Having / be a static file is also nice (good for Javascript/RPC-backend apps
too), but doesn't work well with webroots.

Silver Lining's writable-root service is fairly closely integrated with
static files.  The... name is weird now that I look at it.  But anyway, it's
a space where the app can write static files, and those static files get
preference.  I found it to be a nice feature to have available, but pretty
closely coupled with everything else.


>
>
>> Anything "string-like" or otherwise fancy requires more support libraries
>> for the application to actually be able to make use of the environment.
>> Maybe necessary, but it should be done with great reluctance IMHO.
>>
>
> I've had great success with string-likes in WebCore/Marrow and TurboMail
> for things like e-mail address lists, e-mail addresses, and URLs.
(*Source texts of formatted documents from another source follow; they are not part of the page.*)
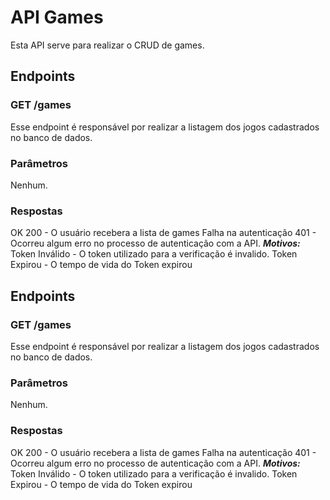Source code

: # API Games

Esta API serve para realizar o CRUD de games.

## Endpoints

### GET /games
Esse endpoint é responsável por realizar a listagem dos jogos cadastrados no banco de dados.

### Parâmetros
Nenhum.

### Respostas
OK 200 - O usuário recebera a lista de games
Falha na autenticação 401 - Ocorreu algum erro no processo de autenticação com a API. 
***Motivos:*** Token Inválido - O token utilizado para a verificação é invalido.
Token Expirou - O tempo de vida do Token expirou

## Endpoints

### GET /games
Esse endpoint é responsável por realizar a listagem dos jogos cadastrados no banco de dados.

### Parâmetros
Nenhum.

### Respostas
OK 200 - O usuário recebera a lista de games
Falha na autenticação 401 - Ocorreu algum erro no processo de autenticação com a API. 
***Motivos:*** Token Inválido - O token utilizado para a verificação é invalido.
Token Expirou - O tempo de vida do Token expirou

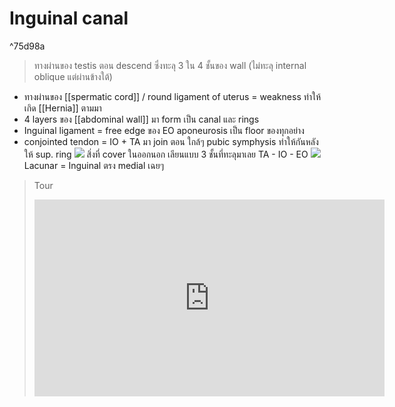 # Inguinal canal

^75d98a

> ทางผ่านของ testis ตอน descend ซึ่งทะลุ 3 ใน 4 ชั้นของ wall (ไม่ทะลุ internal oblique แต่ผ่านข้างใต้)
- ทางผ่านของ [[spermatic cord]] / round ligament of uterus = weakness ทำให้เกิด [[Hernia]] ตามมา
- 4 layers ของ [[abdominal wall]] มา form เป็น canal และ rings
- Inguinal ligament = free edge ของ EO aponeurosis เป็น floor ของทุกอย่าง
- conjointed tendon = IO + TA มา join ตอน ใกล้ๆ pubic symphysis ทำให้กันหลังให้ sup. ring
![](https://i.imgur.com/LVksGYI.png)
สิ่งที่ cover ในออกนอก เลียนแบบ 3 ชั้นที่ทะลุมาเลย TA - IO - EO
![](https://i.imgur.com/Ub95pQb.png)
Lacunar = Inguinal ตรง medial เฉยๆ

> Tour
> <iframe width="560" height="315" src="https://www.youtube.com/embed/XrUGnE_qf3w?start=227" title="YouTube video player" frameborder="0" allow="accelerometer; autoplay; clipboard-write; encrypted-media; gyroscope; picture-in-picture" allowfullscreen></iframe>

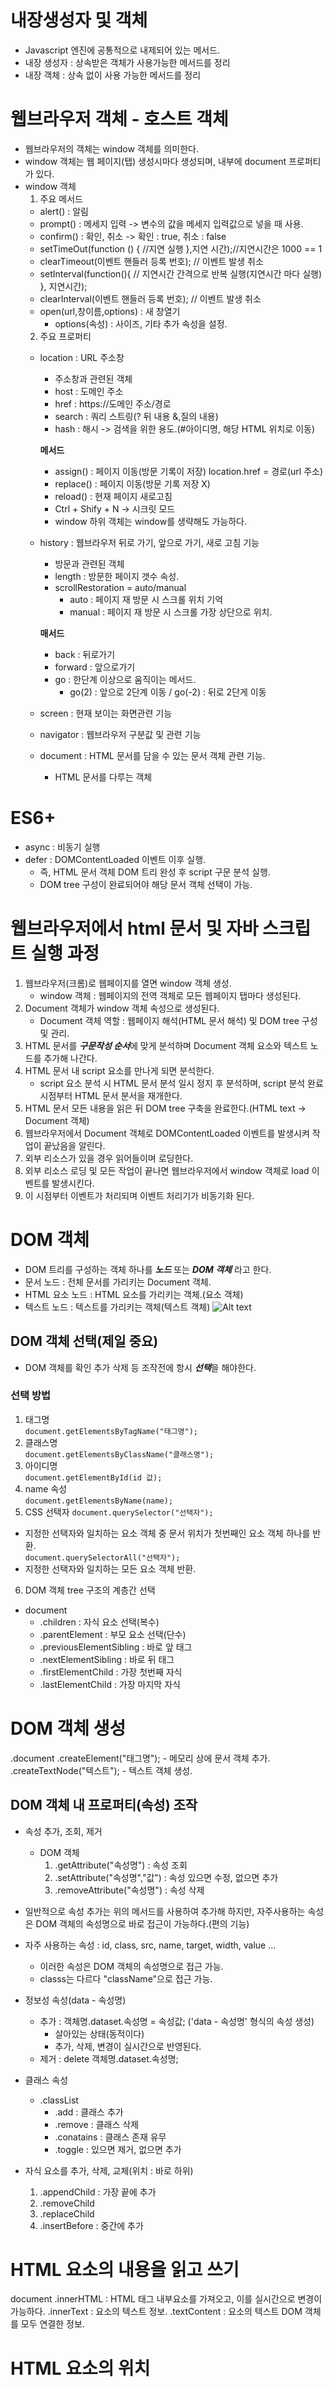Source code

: # 내장생성자 및 객체
- Javascript 엔진에 공통적으로 내제되어 있는 메서드.
- 내장 생성자 : 상속받은 객체가 사용가능한 메서드를 정리
- 내장 객체 : 상속 없이 사용 가능한 메서드를 정리

# 웹브라우저 객체 - 호스트 객체
- 웹브라우저의 객체는 window 객체를 의미한다.
- window 객체는 웹 페이지(탭) 생성시마다 생성되며, 내부에 document 프로퍼티가 있다.
- window 객체
    1. 주요 메서드
    - alert() : 알림
    - prompt() : 메세지 입력 -> 변수의 값을 메세지 입력값으로 넣을 때 사용.
    - confirm() : 확인, 취소 -> 확인 : true, 취소 : false
    - setTimeOut(function () {
        //지연 실행
    },지연 시간);//지연시간은 1000 == 1
    - clearTimeout(이벤트 핸들러 등록 번호); // 이벤트 발생 취소
    - setInterval(function(){
        // 지연시간 간격으로 반복 실행(지연시간 마다 실행)
    }, 지연시간);
    - clearInterval(이벤트 핸들러 등록 번호); // 이벤트 발생 취소
    - open(url,창이름,options) : 새 창열기
        - options(속성) : 사이즈, 기타 추가 속성을 설정.
    2. 주요 프로퍼티
    - location : URL 주소창
        - 주소창과 관련된 객체
        - host : 도메인 주소
        - href : https://도메인 주소/경로
        - search : 쿼리 스트링(? 뒤 내용 &,질의 내용)
        - hash : 해시 -> 검색을 위한 용도.(#아이디명, 해당 HTML 위치로 이동) 

        **메서드**
        - assign() : 페이지 이동(방문 기록이 저장)
            location.href = 경로(url 주소)
        - replace() : 페이지 이동(방문 기록 저장 X)
        - reload() : 현재 페이지 새로고침
        - Ctrl + Shify + N -> 시크릿 모드
        - window 하위 객체는 window를 생략해도 가능하다.

    - history : 웹브라우저 뒤로 가기, 앞으로 가기, 새로 고침 기능
        - 방문과 관련된 객체
        - length  : 방문한 페이지 갯수 속성.
        - scrollRestoration = auto/manual
            - auto : 페이지 재 방문 시 스크롤 위치 기억
            - manual : 페이지 재 방문 시 스크롤 가장 상단으로 위치.

        **매서드**
        - back : 뒤로가기
        - forward : 앞으로가기
        - go : 한단계 이상으로 움직이는 메서드.
            - go(2) : 앞으로 2단계 이동 / go(-2) : 뒤로 2단게 이동

    - screen : 현재 보이는 화면관련 기능
    - navigator : 웹브라우저 구분값 및 관련 기능
    - document : HTML 문서를 담을 수 있는 문서 객체 관련 기능.
        - HTML 문서를 다루는 객체

# ES6+
- async : 비동기 실행
- defer : DOMContentLoaded 이벤트 이후 실행.
    - 즉, HTML 문서 객체 DOM 트리 완성 후 script 구문 분석 실행.
    - DOM tree 구성이 완료되어야 해당 문서 객체 선택이 가능.

# 웹브라우저에서 html 문서 및 자바 스크립트 실행 과정
1. 웹브라우저(크롬)로 웹페이지를 열면 window 객체 생성.
    - window 객체 : 웹페이지의 전역 객체로 모든 웹페이지 탭마다 생성된다.
2. Document 객체가 window 객체 속성으로 생성된다.
    - Document 객체 역할 : 웹페이지 해석(HTML 문서 해석) 및 DOM tree 구성 및 관리.
3. HTML 문서를 ***구문작성 순서***에 맞게 분석하며 Document 객체 요소와 텍스트 노드를 추가해 나간다.
4. HTML 문서 내 script 요소를 만나게 되면 분석한다.
    - script 요소 분석 시 HTML 문서 분석 일시 정지 후 분석하며, script 분석 완료 시점부터 HTML 문서 분서을 재개한다.
5. HTML 문서 모든 내용을 읽은 뒤 DOM tree 구축을 완료한다.(HTML text -> Document 객체)
6. 웹브라우저에서 Document 객체로 DOMContentLoaded 이벤트를 발생시켜 작업이 끝났음을 알린다.
7. 외부 리소스가 있을 경우 읽어들이며 로딩한다.
8. 외부 리소스 로딩 및 모든 작업이 끝나면 웹브라우저에서 window 객체로 load 이벤트를 발생시킨다.
9. 이 시점부터 이벤트가 처리되며 이벤트 처리기가 비동기화 된다.

# DOM 객체
- DOM 트리를 구성하는 객체 하나를 ***노드*** 또는 ***DOM 객체*** 라고 한다.
- 문서 노드 : 전체 문서를 가리키는 Document 객체.
- HTML 요소 노드 : HTML 요소를 가리키는 객체.(요소 객체)
- 텍스트 노드 : 텍스트를 가리키는 객체(텍스트 객체)
![Alt text](https://raw.githubusercontent.com/yonggyo1125/curriculum300H/main/2.%EC%9B%B9%ED%91%9C%EC%A4%80%2848%EC%8B%9C%EA%B0%84%29/13~14%EC%9D%BC%EC%B0%A8%286h%29%20-%20%EC%9B%B9%EB%B8%8C%EB%9D%BC%EC%9A%B0%EC%A0%80%20%EA%B0%9D%EC%B2%B4/images/images3.png)

## DOM 객체 선택(제일 중요)
- DOM 객체를 확인 추가 삭제 등 조작전에 항시 ***선택***을 해야한다.
### 선택 방법
1. 태그명  
`document.getElementsByTagName("태그명");`  
2. 클래스명  
`document.getElementsByClassName("클래스명");`  
3. 아이디명  
`document.getElementById(id 값);`  
4. name 속성  
`document.getElementsByName(name);`  
5. CSS 선택자
`document.querySelector("선택자");`  
- 지정한 선택자와 일치하는 요소 객체 중 문서 위치가 첫번째인 요소 객체 하나를 반환.  
`document.querySelectorAll("선택자");`  
- 지정한 선택자와 일치하는 모든 요소 객체 반환.
6. DOM 객체 tree 구조의 계층간 선택
- document
    - .children : 자식 요소 선택(복수)
    - .parentElement : 부모 요소 선택(단수)
    - .previousElementSibling : 바로 앞 태그
    - .nextElementSibling : 바로 뒤 태그
    - .firstElementChild : 가장 첫번째 자식
    - .lastElementChild : 가장 마지막 자식

# DOM 객체 생성
.document
    .createElement("태그명");
        - 메모리 상에 문서 객체 추가.
    .createTextNode("텍스트");
        - 텍스트 객체 생성.

## DOM 객체 내 프로퍼티(속성) 조작
- 속성 추가, 조회, 제거
    - DOM 객체
        1. .getAttribute("속성명") : 속성 조회
        2. .setAttribute("속성명","값") : 속성 있으면 수정, 없으면 추가
        3. .removeAttribute("속성명") : 속성 삭제

- 일반적으로 속성 추가는 위의 메서드를 사용하여 추가해 하지만, 자주사용하는 속성은
DOM 객체의 속성명으로 바로 접근이 가능하다.(편의 기능)
- 자주 사용하는 속성 : id, class, src, name, target, width, value ...
    - 이러한 속성은 DOM 객체의 속성명으로 접근 가능.
    - classs는 다르다 "className"으로 접근 가능.

- 정보성 속성(data - 속성명)
    - 추가 : 객체명.dataset.속성명 = 속성값; ('data - 속성명' 형식의 속성 생성)
        - 살아있는 상태(동적이다)
        - 추가, 삭제, 변경이 실시간으로 반영된다.
    - 제거 : delete 객체명.dataset.속성명;

- 클래스 속성
    - .classList
        - .add : 클래스 추가
        - .remove : 클래스 삭제
        - .conatains : 클래스 존재 유무
        - .toggle : 있으면 제거, 없으면 추가

- 자식 요소를 추가, 삭제, 교체(위치 : 바로 하위)
    1. .appendChild : 가장 끝에 추가
    2. .removeChild 
    3. .replaceChild
    4. .insertBefore : 중간에 추가

# HTML 요소의 내용을 읽고 쓰기
document
    .innerHTML : HTML 태그 내부요소를 가져오고, 이를 실시간으로 변경이 가능하다.
    .innerText : 요소의 텍스트 정보.
    .textContent : 요소의 텍스트 DOM 객체를 모두 연결한 정보.

# HTML 요소의 위치
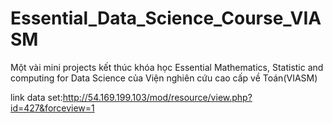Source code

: # Essential_Data_Science_Course_VIASM
Một vài mini projects kết thúc khóa học Essential Mathematics, Statistic and computing for Data Science của Viện nghiên cứu cao cấp về Toán(VIASM)

link data set:http://54.169.199.103/mod/resource/view.php?id=427&forceview=1
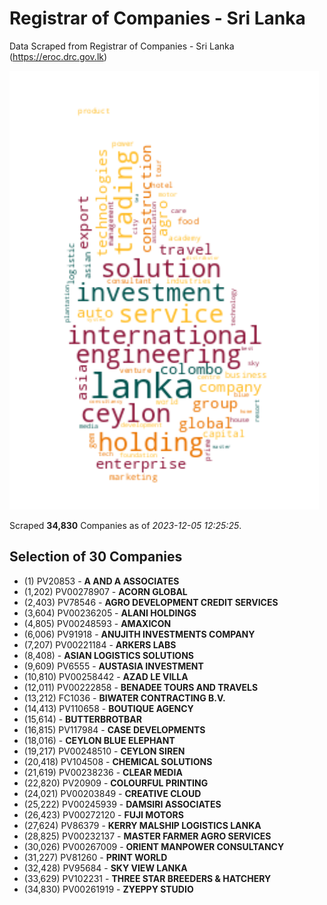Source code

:# Registrar of Companies - Sri Lanka

Data Scraped from Registrar of Companies - Sri Lanka (https://eroc.drc.gov.lk)

![word-cloud](data/word_cloud.png)

Scraped **34,830** Companies as of *2023-12-05 12:25:25*.


## Selection of 30 Companies

* (1) PV20853 - **A AND A ASSOCIATES**
* (1,202) PV00278907 - **ACORN GLOBAL**
* (2,403) PV78546 - **AGRO DEVELOPMENT CREDIT SERVICES**
* (3,604) PV00236205 - **ALANI HOLDINGS**
* (4,805) PV00248593 - **AMAXICON**
* (6,006) PV91918 - **ANUJITH INVESTMENTS COMPANY**
* (7,207) PV00221184 - **ARKERS LABS**
* (8,408)  - **ASIAN LOGISTICS SOLUTIONS**
* (9,609) PV6555 - **AUSTASIA INVESTMENT**
* (10,810) PV00258442 - **AZAD LE VILLA**
* (12,011) PV00222858 - **BENADEE TOURS AND TRAVELS**
* (13,212) FC1036 - **BIWATER CONTRACTING B.V.**
* (14,413) PV110658 - **BOUTIQUE AGENCY**
* (15,614)  - **BUTTERBROTBAR**
* (16,815) PV117984 - **CASE DEVELOPMENTS**
* (18,016)  - **CEYLON BLUE ELEPHANT**
* (19,217) PV00248510 - **CEYLON SIREN**
* (20,418) PV104508 - **CHEMICAL SOLUTIONS**
* (21,619) PV00238236 - **CLEAR MEDIA**
* (22,820) PV20909 - **COLOURFUL PRINTING**
* (24,021) PV00203849 - **CREATIVE CLOUD**
* (25,222) PV00245939 - **DAMSIRI ASSOCIATES**
* (26,423) PV00272120 - **FUJI MOTORS**
* (27,624) PV86379 - **KERRY MALSHIP LOGISTICS LANKA**
* (28,825) PV00232137 - **MASTER FARMER AGRO SERVICES**
* (30,026) PV00267009 - **ORIENT MANPOWER CONSULTANCY**
* (31,227) PV81260 - **PRINT WORLD**
* (32,428) PV95684 - **SKY VIEW LANKA**
* (33,629) PV102231 - **THREE STAR BREEDERS & HATCHERY**
* (34,830) PV00261919 - **ZYEPPY STUDIO**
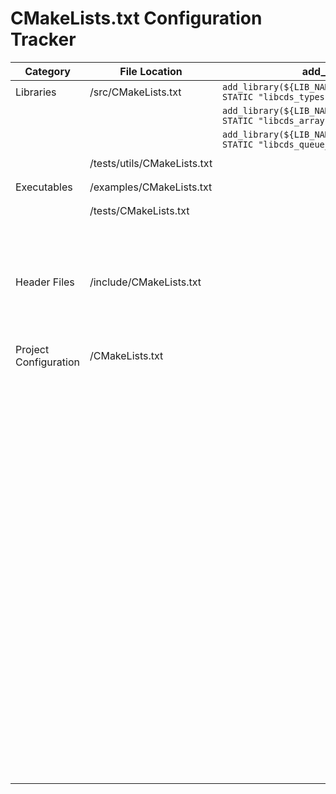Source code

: # CMakeLists.txt Configuration Tracker

| Category              | File Location               | add_library                                                                 | target_include_directories                                                                          | target_link_libraries                                                                  | add_executable                                                | Other Commands                                            |
| --------------------- | --------------------------- | --------------------------------------------------------------------------- | --------------------------------------------------------------------------------------------------- | -------------------------------------------------------------------------------------- | ------------------------------------------------------------- | --------------------------------------------------------- |
| Libraries             | /src/CMakeLists.txt         | `add_library(${LIB_NAME_LIBCDS_TYPES} STATIC "libcds_types.c")`             | `target_include_directories(${LIB_NAME_LIBCDS_TYPES} PUBLIC "${PROJECT_SOURCE_DIR}/include")`       |                                                                                        |                                                               |                                                           |
|                       |                             | `add_library(${LIB_NAME_LIBCDS_ARRAY} STATIC "libcds_array.c")`             | `target_include_directories(${LIB_NAME_LIBCDS_ARRAY} PUBLIC "${PROJECT_SOURCE_DIR}/include")`       | `target_link_libraries(${LIB_NAME_LIBCDS_ARRAY} PUBLIC ${LIB_NAME_LIBCDS_TYPES})`      |                                                               |                                                           |
|                       |                             | `add_library(${LIB_NAME_LIBCDS_QUEUE_ARR1P} STATIC "libcds_queue_arr1p.c")` | `target_include_directories(${LIB_NAME_LIBCDS_QUEUE_ARR1P} PUBLIC "${PROJECT_SOURCE_DIR}/include")` |                                                                                        |                                                               |                                                           |
|                       | /tests/utils/CMakeLists.txt |                                                                             | `target_include_directories(${LIB_NAME_TESTS_LOGGER} PUBLIC "${PROJECT_SOURCE_DIR}/tests")`         |                                                                                        |                                                               |                                                           |
| Executables           | /examples/CMakeLists.txt    |                                                                             |                                                                                                     | `target_link_libraries(${EXE_NAME_ARRAY_EXAMPLE} PUBLIC ${LIB_NAME_LIBCDS_ARRAY})`     | `add_executable(${EXE_NAME_ARRAY_EXAMPLE} "array_example.c")` |                                                           |
|                       | /tests/CMakeLists.txt       |                                                                             |                                                                                                     | `target_link_libraries(${EXE_NAME_TEST_ARRAYS} PUBLIC ${LIB_NAME_LIBCDS_ARRAY})`       | `add_executable(${EXE_NAME_TEST_ARRAYS} "test_arrays.c")`     |                                                           |
|                       |                             |                                                                             |                                                                                                     | `target_link_libraries(${EXE_NAME_TEST_QUEUES} PUBLIC ${LIB_NAME_LIBCDS_QUEUE_ARR1P})` | `add_executable(${EXE_NAME_TEST_QUEUES} "test_queues.c")`     |                                                           |
|                       |                             |                                                                             |                                                                                                     | `target_link_libraries(${EXE_NAME_TEST_QUEUES} PUBLIC ${LIB_NAME_TESTS_LOGGER})`       |                                                               |                                                           |
| Header Files          | /include/CMakeLists.txt     |                                                                             | `target_include_directories(${LIB_NAME_LIBCDS_TYPES} PUBLIC "./")`                                  |                                                                                        |                                                               |                                                           |
|                       |                             |                                                                             | `target_include_directories(${LIB_NAME_LIBCDS_ARRAY} PUBLIC "./")`                                  |                                                                                        |                                                               |                                                           |
|                       |                             |                                                                             | `target_include_directories(${LIB_NAME_LIBCDS_QUEUE_ARR1P} PUBLIC "./")`                            |                                                                                        |                                                               |                                                           |
| Project Configuration | /CMakeLists.txt             |                                                                             |                                                                                                     |                                                                                        |                                                               | `cmake_minimum_required(VERSION 3.30)`                    |
|                       |                             |                                                                             |                                                                                                     |                                                                                        |                                                               | `project(LibCDS VERSION 1.0.0 LANGUAGES C)`               |
|                       |                             |                                                                             |                                                                                                     |                                                                                        |                                                               | `set(CMAKE_C_STANDARD 17)`                                |
|                       |                             |                                                                             |                                                                                                     |                                                                                        |                                                               | `set(CMAKE_C_STANDARD_REQUIRED ON)`                       |
|                       |                             |                                                                             |                                                                                                     |                                                                                        |                                                               | `set(CMAKE_C_EXTENSIONS OFF)`                             |
|                       |                             |                                                                             |                                                                                                     |                                                                                        |                                                               | `set(PROJECT_SOURCE_DIR ${CMAKE_SOURCE_DIR})`             |
|                       |                             |                                                                             |                                                                                                     |                                                                                        |                                                               | `option(COMPILE_EXAMPLES "Compile examples" ON)`          |
|                       |                             |                                                                             |                                                                                                     |                                                                                        |                                                               | `option(COMPILE_TESTS "Compile tests" ON)`                |
|                       |                             |                                                                             |                                                                                                     |                                                                                        |                                                               | `set(EXE_NAME_ARRAY_EXAMPLE exe_array_example)`           |
|                       |                             |                                                                             |                                                                                                     |                                                                                        |                                                               | `set(EXE_NAME_TEST_ARRAYS exe_test_arrays)`               |
|                       |                             |                                                                             |                                                                                                     |                                                                                        |                                                               | `set(LIB_NAME_LIBCDS_TYPES lib_libcds_types)`             |
|                       |                             |                                                                             |                                                                                                     |                                                                                        |                                                               | `set(LIB_NAME_LIBCDS_ARRAY lib_libcds_array)`             |
|                       |                             |                                                                             |                                                                                                     |                                                                                        |                                                               | `set(LIB_NAME_LIBCDS_QUEUE_ARR1P lib_libcds_queue_arr1p)` |
|                       |                             |                                                                             |                                                                                                     |                                                                                        |                                                               | `set(LIB_NAME_TESTS_LOGGER lib_tests_logger`              |
|                       |                             |                                                                             |                                                                                                     |                                                                                        |                                                               | `set(CMAKE_BUILD_TYPE Debug)`                             |
|                       |                             |                                                                             |                                                                                                     |                                                                                        |                                                               | `add_subdirectory(src)`                                   |
|                       |                             |                                                                             |                                                                                                     |                                                                                        |                                                               | `add_subdirectory(include)`                               |
|                       |                             |                                                                             |                                                                                                     |                                                                                        |                                                               | `if(COMPILE_EXAMPLES)`                                    |
|                       |                             |                                                                             |                                                                                                     |                                                                                        |                                                               | `    add_subdirectory(examples)`                          |
|                       |                             |                                                                             |                                                                                                     |                                                                                        |                                                               | `endif()`                                                 |
|                       |                             |                                                                             |                                                                                                     |                                                                                        |                                                               | `if(COMPILE_TESTS)`                                       |
|                       |                             |                                                                             |                                                                                                     |                                                                                        |                                                               | `    add_subdirectory(tests)`                             |
|                       |                             |                                                                             |                                                                                                     |                                                                                        |                                                               | `endif()`                                                 |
It's not that I don't think they could be useful or convenient *now*, but
how they develop over time -- this container format should aspire to be
stable and conservative fairly quickly, which means keeping things simple
and relying on applications to use support libraries if they want something
more convenient (not unlike WSGI).  Applications can then use and upgrade
these support libraries at their own convenience.

Services are in particular an issue, as each container will have to
reimplement much of the service code for its own.  Though maybe with good
abstract base classes it wouldn't be too hard.